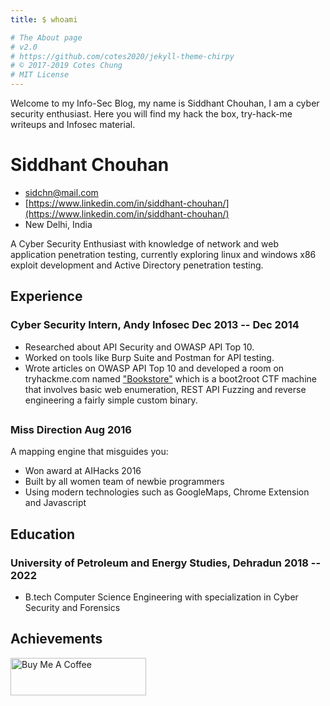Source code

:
 ```yaml
---
title: $ whoami

# The About page
# v2.0
# https://github.com/cotes2020/jekyll-theme-chirpy
# © 2017-2019 Cotes Chung
# MIT License
---
```


Welcome to my Info-Sec Blog, my name is Siddhant Chouhan, I am a cyber security enthusiast. Here you will find my hack the box, try-hack-me writeups and Infosec material. 


<!-- The (first) h1 will be used as the <title> of the HTML page -->
# Siddhant Chouhan

<!-- The unordered list immediately after the h1 will be formatted on a single
line. It is intended to be used for contact details -->
- <sidchn@mail.com>
- [https://www.linkedin.com/in/siddhant-chouhan/](https://www.linkedin.com/in/siddhant-chouhan/)
- New Delhi, India

<!-- The paragraph after the h1 and ul and before the first h2 is optional. It
is intended to be used for a short summary. -->
A Cyber Security Enthusiast with knowledge of network and web application penetration testing, currently exploring linux and windows x86 exploit development and Active Directory penetration testing.

## Experience

<!-- You have to wrap the "left" and "right" half of these headings in spans by
hand -->
### <span>Cyber Security Intern, Andy Infosec</span> <span>Dec 2013 -- Dec 2014</span>

- Researched about API Security and OWASP API Top 10.
- Worked on tools like Burp Suite and Postman for API testing.
- Wrote articles on OWASP API Top 10 and developed a room on tryhackme.com named ["Bookstore"](https://tryhackme.com/room/bookstoreoc) which is a boot2root CTF machine that involves basic web enumeration, REST API Fuzzing and reverse engineering a fairly simple custom binary.



## 

### <span>Miss Direction</span> <span>Aug 2016</span>

A mapping engine that misguides you:

   - Won award at AIHacks 2016
   - Built by all women team of newbie programmers
   - Using modern technologies such as GoogleMaps, Chrome Extension and Javascript

## Education

### <span>University of Petroleum and Energy Studies, Dehradun</span> <span>2018 -- 2022</span>

  - B.tech Computer Science Engineering with specialization in Cyber Security and Forensics


## Achievements

<div data-iframe-width="150" data-iframe-height="270" data-share-badge-id="eb4e65ad-6ee5-485d-a6af-4f187268205d" data-share-badge-host="https://www.credly.com"></div><script type="text/javascript" async src="//cdn.credly.com/assets/utilities/embed.js"></script>


<a href="https://www.buymeacoffee.com/sidchn" target="_blank"><img src="https://cdn.buymeacoffee.com/buttons/v2/default-blue.png" alt="Buy Me A Coffee" style="height: 60px !important;width: 217px !important;" ></a>
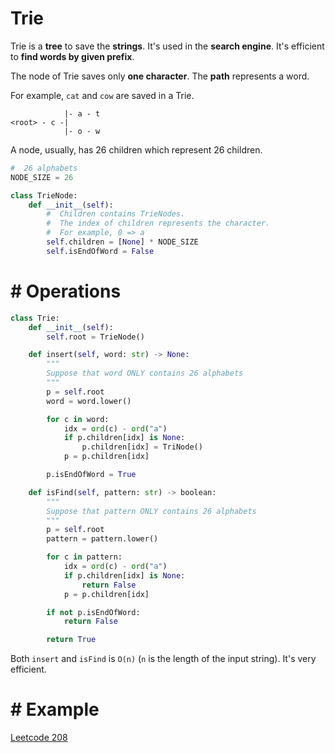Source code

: #  Trie

Trie is a **tree** to save the **strings**. It's used in the **search engine**. It's efficient to **find words by given prefix**.

The node of Trie saves only **one character**. The **path** represents a word.

For example, `cat` and `cow` are saved in a Trie.

```
            |- a - t
<root> - c -|
            |- o - w
```

A node, usually, has 26 children which represent 26 children.

```python
#  26 alphabets
NODE_SIZE = 26

class TrieNode:
    def __init__(self):
        #  Children contains TrieNodes.
        #  The index of children represents the character.
        #  For example, 0 => a
        self.children = [None] * NODE_SIZE
        self.isEndOfWord = False
```

# #  Operations

```python
class Trie:
    def __init__(self):
        self.root = TrieNode()

    def insert(self, word: str) -> None:
        """
        Suppose that word ONLY contains 26 alphabets
        """
        p = self.root
        word = word.lower()

        for c in word:
            idx = ord(c) - ord("a")
            if p.children[idx] is None:
                p.children[idx] = TriNode()
            p = p.children[idx]

        p.isEndOfWord = True

    def isFind(self, pattern: str) -> boolean:
        """
        Suppose that pattern ONLY contains 26 alphabets
        """
        p = self.root
        pattern = pattern.lower()

        for c in pattern:
            idx = ord(c) - ord("a")
            if p.children[idx] is None:
                return False
            p = p.children[idx]

        if not p.isEndOfWord:
            return False

        return True
```

Both `insert` and `isFind` is `O(n)` (`n` is the length of the input string). It's very efficient.

# #  Example

[Leetcode 208](https://leetcode.com/problems/implement-trie-prefix-tree/)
____________________
Exercise brief: Give the listing again word for word. Skip every image.

Result of this task:
Source code

:
 ```yaml
---
title: $ whoami

# The About page
# v2.0
# https://github.com/cotes2020/jekyll-theme-chirpy
# © 2017-2019 Cotes Chung
# MIT License
---
```


Welcome to my Info-Sec Blog, my name is Siddhant Chouhan, I am a cyber security enthusiast. Here you will find my hack the box, try-hack-me writeups and Infosec material. 


<!-- The (first) h1 will be used as the <title> of the HTML page -->
# Siddhant Chouhan

<!-- The unordered list immediately after the h1 will be formatted on a single
line. It is intended to be used for contact details -->
- <sidchn@mail.com>
- [https://www.linkedin.com/in/siddhant-chouhan/](https://www.linkedin.com/in/siddhant-chouhan/)
- New Delhi, India

<!-- The paragraph after the h1 and ul and before the first h2 is optional. It
is intended to be used for a short summary. -->
A Cyber Security Enthusiast with knowledge of network and web application penetration testing, currently exploring linux and windows x86 exploit development and Active Directory penetration testing.

## Experience

<!-- You have to wrap the "left" and "right" half of these headings in spans by
hand -->
### <span>Cyber Security Intern, Andy Infosec</span> <span>Dec 2013 -- Dec 2014</span>

- Researched about API Security and OWASP API Top 10.
- Worked on tools like Burp Suite and Postman for API testing.
- Wrote articles on OWASP API Top 10 and developed a room on tryhackme.com named ["Bookstore"](https://tryhackme.com/room/bookstoreoc) which is a boot2root CTF machine that involves basic web enumeration, REST API Fuzzing and reverse engineering a fairly simple custom binary.



## 

### <span>Miss Direction</span> <span>Aug 2016</span>

A mapping engine that misguides you:

   - Won award at AIHacks 2016
   - Built by all women team of newbie programmers
   - Using modern technologies such as GoogleMaps, Chrome Extension and Javascript

## Education

### <span>University of Petroleum and Energy Studies, Dehradun</span> <span>2018 -- 2022</span>

  - B.tech Computer Science Engineering with specialization in Cyber Security and Forensics


## Achievements

<div data-iframe-width="150" data-iframe-height="270" data-share-badge-id="eb4e65ad-6ee5-485d-a6af-4f187268205d" data-share-badge-host="https://www.credly.com"></div><script type="text/javascript" async src="//cdn.credly.com/assets/utilities/embed.js"></script>


<a href="https://www.buymeacoffee.com/sidchn" target="_blank"><img src="https://cdn.buymeacoffee.com/buttons/v2/default-blue.png" alt="Buy Me A Coffee" style="height: 60px !important;width: 217px !important;" ></a>
Source code

: #  Trie

Trie is a **tree** to save the **strings**. It's used in the **search engine**. It's efficient to **find words by given prefix**.

The node of Trie saves only **one character**. The **path** represents a word.

For example, `cat` and `cow` are saved in a Trie.

```
            |- a - t
<root> - c -|
            |- o - w
```

A node, usually, has 26 children which represent 26 children.

```python
#  26 alphabets
NODE_SIZE = 26

class TrieNode:
    def __init__(self):
        #  Children contains TrieNodes.
        #  The index of children represents the character.
        #  For example, 0 => a
        self.children = [None] * NODE_SIZE
        self.isEndOfWord = False
```

# #  Operations

```python
class Trie:
    def __init__(self):
        self.root = TrieNode()

    def insert(self, word: str) -> None:
        """
        Suppose that word ONLY contains 26 alphabets
        """
        p = self.root
        word = word.lower()

        for c in word:
            idx = ord(c) - ord("a")
            if p.children[idx] is None:
                p.children[idx] = TriNode()
            p = p.children[idx]

        p.isEndOfWord = True

    def isFind(self, pattern: str) -> boolean:
        """
        Suppose that pattern ONLY contains 26 alphabets
        """
        p = self.root
        pattern = pattern.lower()

        for c in pattern:
            idx = ord(c) - ord("a")
            if p.children[idx] is None:
                return False
            p = p.children[idx]

        if not p.isEndOfWord:
            return False

        return True
```

Both `insert` and `isFind` is `O(n)` (`n` is the length of the input string). It's very efficient.

# #  Example

[Leetcode 208](https://leetcode.com/problems/implement-trie-prefix-tree/)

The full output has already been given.